Update Tradesy dataset and refactor code (#58)

* Add read_ui function in reader for reading implicit feedback * Update Tradesy dataset with new data format * Refactor code
PreferredAI · Mar 18, 2019 · a01af60 · a01af60
1 parent 1907603
commit a01af60
Show file tree

Hide file tree

Showing 7 changed files with 79 additions and 51 deletions.
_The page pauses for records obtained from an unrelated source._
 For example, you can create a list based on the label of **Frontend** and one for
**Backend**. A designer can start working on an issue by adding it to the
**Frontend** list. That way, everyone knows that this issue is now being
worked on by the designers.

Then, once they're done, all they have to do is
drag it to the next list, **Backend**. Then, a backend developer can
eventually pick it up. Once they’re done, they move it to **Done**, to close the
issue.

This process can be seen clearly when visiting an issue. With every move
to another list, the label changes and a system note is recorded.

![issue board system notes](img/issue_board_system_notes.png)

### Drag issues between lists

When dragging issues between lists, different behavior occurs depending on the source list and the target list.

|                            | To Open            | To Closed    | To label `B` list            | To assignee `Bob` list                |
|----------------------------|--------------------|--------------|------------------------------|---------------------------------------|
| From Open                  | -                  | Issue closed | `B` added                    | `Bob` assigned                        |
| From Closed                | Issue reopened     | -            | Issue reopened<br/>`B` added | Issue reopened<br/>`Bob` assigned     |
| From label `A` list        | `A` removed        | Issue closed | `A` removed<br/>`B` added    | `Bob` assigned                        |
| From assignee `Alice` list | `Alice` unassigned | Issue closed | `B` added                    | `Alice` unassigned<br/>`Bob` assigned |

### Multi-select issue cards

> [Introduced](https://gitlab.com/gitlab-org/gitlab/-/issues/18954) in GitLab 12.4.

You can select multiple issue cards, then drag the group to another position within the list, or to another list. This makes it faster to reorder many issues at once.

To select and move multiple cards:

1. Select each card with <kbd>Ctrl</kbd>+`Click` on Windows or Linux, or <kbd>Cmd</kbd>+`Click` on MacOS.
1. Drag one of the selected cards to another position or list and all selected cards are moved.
diff --git a/cornac/data/reader.py b/cornac/data/reader.py
@@ -7,12 +7,12 @@
 import itertools
 
 
-def read_uir(path_to_data_file, u_col=0, i_col=1, r_col=2, sep='\t', skip_lines=0):
+def read_uir(fpath, u_col=0, i_col=1, r_col=2, sep='\t', skip_lines=0):
     """Read data in the form of triplets (user, item, rating).
 
     Parameters
     ----------
-    path_to_data_file: str
+    fpath: str
         Path to the data file
 
     u_col: int, default: 0
@@ -32,13 +32,45 @@ def read_uir(path_to_data_file, u_col=0, i_col=1, r_col=2, sep='\t', skip_lines=
 
     Returns
     -------
-    uir_triplets: :obj:`iterable`
+    triplets: :obj:`iterable`
         Data in the form of list of tuples of (user, item, rating).
 
     """
-    uir_triplets = []
-    with open(path_to_data_file, 'r') as f:
+    triplets = []
+    with open(fpath, 'r') as f:
         for line in itertools.islice(f, skip_lines, None):
             tokens = [token.strip() for token in line.split(sep)]
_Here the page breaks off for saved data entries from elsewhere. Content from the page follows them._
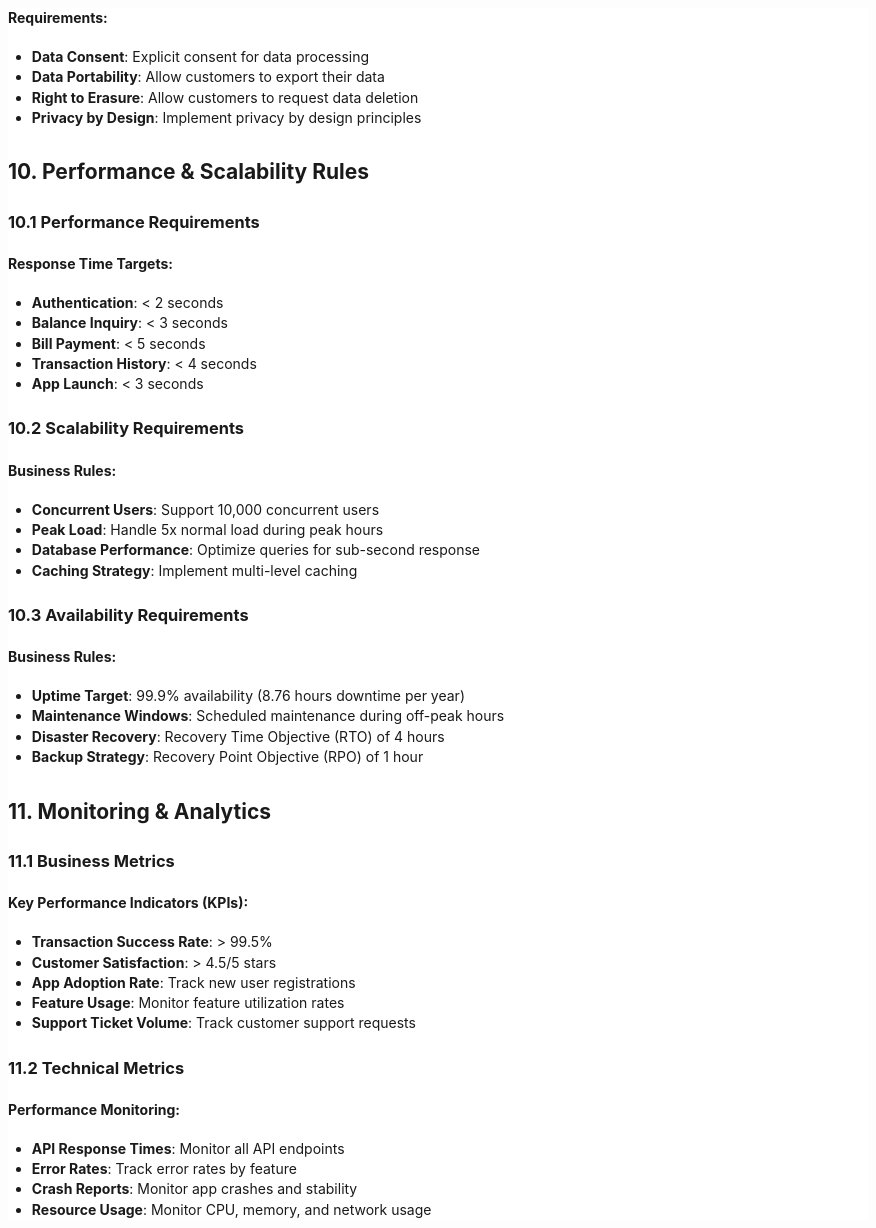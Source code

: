 #### Requirements:
- **Data Consent**: Explicit consent for data processing
- **Data Portability**: Allow customers to export their data
- **Right to Erasure**: Allow customers to request data deletion
- **Privacy by Design**: Implement privacy by design principles

## 10. Performance & Scalability Rules

### 10.1 Performance Requirements

#### Response Time Targets:
- **Authentication**: < 2 seconds
- **Balance Inquiry**: < 3 seconds
- **Bill Payment**: < 5 seconds
- **Transaction History**: < 4 seconds
- **App Launch**: < 3 seconds

### 10.2 Scalability Requirements

#### Business Rules:
- **Concurrent Users**: Support 10,000 concurrent users
- **Peak Load**: Handle 5x normal load during peak hours
- **Database Performance**: Optimize queries for sub-second response
- **Caching Strategy**: Implement multi-level caching

### 10.3 Availability Requirements

#### Business Rules:
- **Uptime Target**: 99.9% availability (8.76 hours downtime per year)
- **Maintenance Windows**: Scheduled maintenance during off-peak hours
- **Disaster Recovery**: Recovery Time Objective (RTO) of 4 hours
- **Backup Strategy**: Recovery Point Objective (RPO) of 1 hour

## 11. Monitoring & Analytics

### 11.1 Business Metrics

#### Key Performance Indicators (KPIs):
- **Transaction Success Rate**: > 99.5%
- **Customer Satisfaction**: > 4.5/5 stars
- **App Adoption Rate**: Track new user registrations
- **Feature Usage**: Monitor feature utilization rates
- **Support Ticket Volume**: Track customer support requests

### 11.2 Technical Metrics

#### Performance Monitoring:
- **API Response Times**: Monitor all API endpoints
- **Error Rates**: Track error rates by feature
- **Crash Reports**: Monitor app crashes and stability
- **Resource Usage**: Monitor CPU, memory, and network usage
-            uir_triplets.append((tokens[u_col], tokens[i_col], float(tokens[r_col])))
-    return uir_triplets
+            triplets.append((tokens[u_col], tokens[i_col], float(tokens[r_col])))
+    return triplets
+
+
+def read_ui(fpath, value=1.0, sep='\t', skip_lines=0):
+    """Read data in the form of implicit feedback user-items.
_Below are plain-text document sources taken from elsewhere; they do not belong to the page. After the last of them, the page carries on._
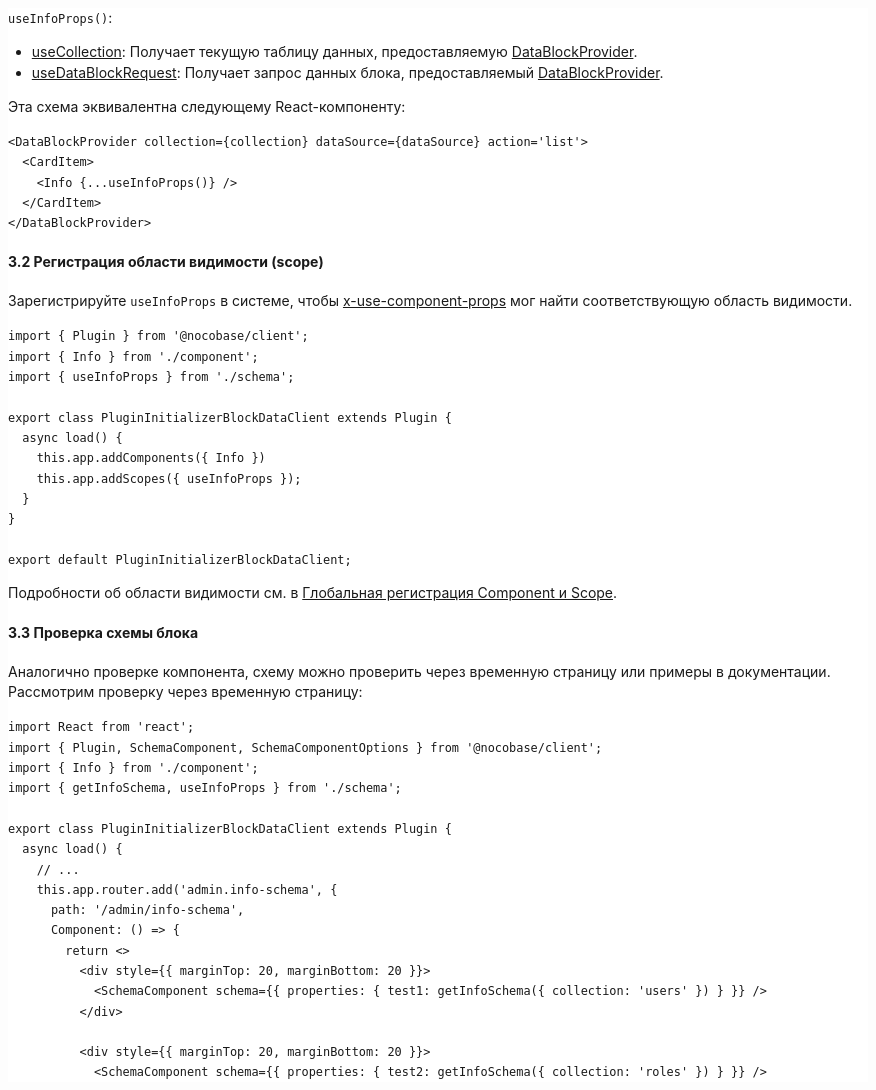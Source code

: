 `useInfoProps()`:
- [useCollection](https://client.docs.nocobase.com/core/data-source/collection-provider#usecollection): Получает текущую таблицу данных, предоставляемую [DataBlockProvider](https://client.docs.nocobase.com/core/data-block/data-block-provider).
- [useDataBlockRequest](https://client.docs.nocobase.com/core/data-block/data-block-request-provider#usedatablockrequest): Получает запрос данных блока, предоставляемый [DataBlockProvider](https://client.docs.nocobase.com/core/data-block/data-block-provider).

Эта схема эквивалентна следующему React-компоненту:

```tsx | pure
<DataBlockProvider collection={collection} dataSource={dataSource} action='list'>
  <CardItem>
    <Info {...useInfoProps()} />
  </CardItem>
</DataBlockProvider>
```

#### 3.2 Регистрация области видимости (scope)

Зарегистрируйте `useInfoProps` в системе, чтобы [x-use-component-props](/development/client/ui-schema/what-is-ui-schema#x-component-props-и-x-use-component-props) мог найти соответствующую область видимости.

```tsx | pure
import { Plugin } from '@nocobase/client';
import { Info } from './component';
import { useInfoProps } from './schema';

export class PluginInitializerBlockDataClient extends Plugin {
  async load() {
    this.app.addComponents({ Info })
    this.app.addScopes({ useInfoProps });
  }
}

export default PluginInitializerBlockDataClient;
```

Подробности об области видимости см. в [Глобальная регистрация Component и Scope](/plugin-samples/component-and-scope/global).

#### 3.3 Проверка схемы блока

Аналогично проверке компонента, схему можно проверить через временную страницу или примеры в документации. Рассмотрим проверку через временную страницу:

```tsx | pure
import React from 'react';
import { Plugin, SchemaComponent, SchemaComponentOptions } from '@nocobase/client';
import { Info } from './component';
import { getInfoSchema, useInfoProps } from './schema';

export class PluginInitializerBlockDataClient extends Plugin {
  async load() {
    // ...
    this.app.router.add('admin.info-schema', {
      path: '/admin/info-schema',
      Component: () => {
        return <>
          <div style={{ marginTop: 20, marginBottom: 20 }}>
            <SchemaComponent schema={{ properties: { test1: getInfoSchema({ collection: 'users' }) } }} />
          </div>

          <div style={{ marginTop: 20, marginBottom: 20 }}>
            <SchemaComponent schema={{ properties: { test2: getInfoSchema({ collection: 'roles' }) } }} />
```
+    Each line starts with user id followed by multiple of item ids.
+
+    Parameters
+    ----------
+    fpath: str
+        Path to the data file
+
+    value: float, default: 1.0
+        Value for the feedback
+
+    sep: str, default: \t
+        The delimiter string.
+
+    skip_lines: int, default: 0
+        Number of first lines to skip
+
+    Returns
+    -------
+    triplets: :obj:`iterable`
+        Data in the form of list of tuples of (user, item, 1).
+
+    """
+    triplets = []
+    with open(fpath, 'r') as f:
+        for line in itertools.islice(f, skip_lines, None):
+            tokens = [token.strip() for token in line.split(sep)]
+            triplets.extend([tokens[0], iid, value] for iid in tokens[1:])
+    return triplets
diff --git a/cornac/datasets/movielens.py b/cornac/datasets/movielens.py
@@ -13,12 +13,12 @@
 VALID_DATA_FORMATS = ['UIR', 'UIRT']
 
 
-def load_100k(data_format='UIR'):
+def load_100k(fmt='UIR'):
     """Load the MovieLens 100K dataset
 
     Parameters
     ----------
-    data_format: str, default: 'UIR'
+    fmt: str, default: 'UIR'
         Data format to be returned.
 
     Returns
@@ -27,19 +27,19 @@ def load_100k(data_format='UIR'):
         Data in the form of a list of tuples depending on the given data format.
 
     """
-    data_format = validate_format(data_format, VALID_DATA_FORMATS)
+    fmt = validate_format(fmt, VALID_DATA_FORMATS)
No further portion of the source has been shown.